▶ Input for this task
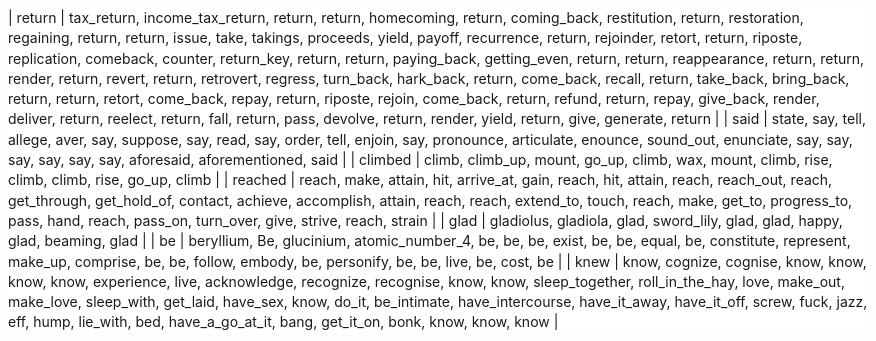 | return      | tax_return, income_tax_return, return, return, homecoming, return, coming_back, restitution, return, restoration, regaining, return, return, issue, take, takings, proceeds, yield, payoff, recurrence, return, rejoinder, retort, return, riposte, replication, comeback, counter, return_key, return, return, paying_back, getting_even, return, return, reappearance, return, return, render, return, revert, return, retrovert, regress, turn_back, hark_back, return, come_back, recall, return, take_back, bring_back, return, return, retort, come_back, repay, return, riposte, rejoin, come_back, return, refund, return, repay, give_back, render, deliver, return, reelect, return, fall, return, pass, devolve, return, render, yield, return, give, generate, return |
| said        | state, say, tell, allege, aver, say, suppose, say, read, say, order, tell, enjoin, say, pronounce, articulate, enounce, sound_out, enunciate, say, say, say, say, say, say, aforesaid, aforementioned, said                                                                                                                                                                                                                                                                                                                                                                                                                                                                                                                                                                       |
| climbed     | climb, climb_up, mount, go_up, climb, wax, mount, climb, rise, climb, climb, rise, go_up, climb                                                                                                                                                                                                                                                                                                                                                                                                                                                                                                                                                                                                                                                                                   |
| reached     | reach, make, attain, hit, arrive_at, gain, reach, hit, attain, reach, reach_out, reach, get_through, get_hold_of, contact, achieve, accomplish, attain, reach, reach, extend_to, touch, reach, make, get_to, progress_to, pass, hand, reach, pass_on, turn_over, give, strive, reach, strain                                                                                                                                                                                                                                                                                                                                                                                                                                                                                      |
| glad        | gladiolus, gladiola, glad, sword_lily, glad, glad, happy, glad, beaming, glad                                                                                                                                                                                                                                                                                                                                                                                                                                                                                                                                                                                                                                                                                                     |
| be          | beryllium, Be, glucinium, atomic_number_4, be, be, be, exist, be, be, equal, be, constitute, represent, make_up, comprise, be, be, follow, embody, be, personify, be, be, live, be, cost, be                                                                                                                                                                                                                                                                                                                                                                                                                                                                                                                                                                                      |
| knew        | know, cognize, cognise, know, know, know, know, experience, live, acknowledge, recognize, recognise, know, know, sleep_together, roll_in_the_hay, love, make_out, make_love, sleep_with, get_laid, have_sex, know, do_it, be_intimate, have_intercourse, have_it_away, have_it_off, screw, fuck, jazz, eff, hump, lie_with, bed, have_a_go_at_it, bang, get_it_on, bonk, know, know, know                                                                                                                                                                                                                                                                                                                                                                                         |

▶ Work to be completed
Give again exactly the lines running from the beginning of the material above through the line that contains "aforesaid, aforementioned, said", and leave out every picture.

▶ Exercise response
 | return      | tax_return, income_tax_return, return, return, homecoming, return, coming_back, restitution, return, restoration, regaining, return, return, issue, take, takings, proceeds, yield, payoff, recurrence, return, rejoinder, retort, return, riposte, replication, comeback, counter, return_key, return, return, paying_back, getting_even, return, return, reappearance, return, return, render, return, revert, return, retrovert, regress, turn_back, hark_back, return, come_back, recall, return, take_back, bring_back, return, return, retort, come_back, repay, return, riposte, rejoin, come_back, return, refund, return, repay, give_back, render, deliver, return, reelect, return, fall, return, pass, devolve, return, render, yield, return, give, generate, return |
| said        | state, say, tell, allege, aver, say, suppose, say, read, say, order, tell, enjoin, say, pronounce, articulate, enounce, sound_out, enunciate, say, say, say, say, say, say, aforesaid, aforementioned, said                                                                                                                                                                                                                                                                                                                                                                                                                                                                                                                                                                       |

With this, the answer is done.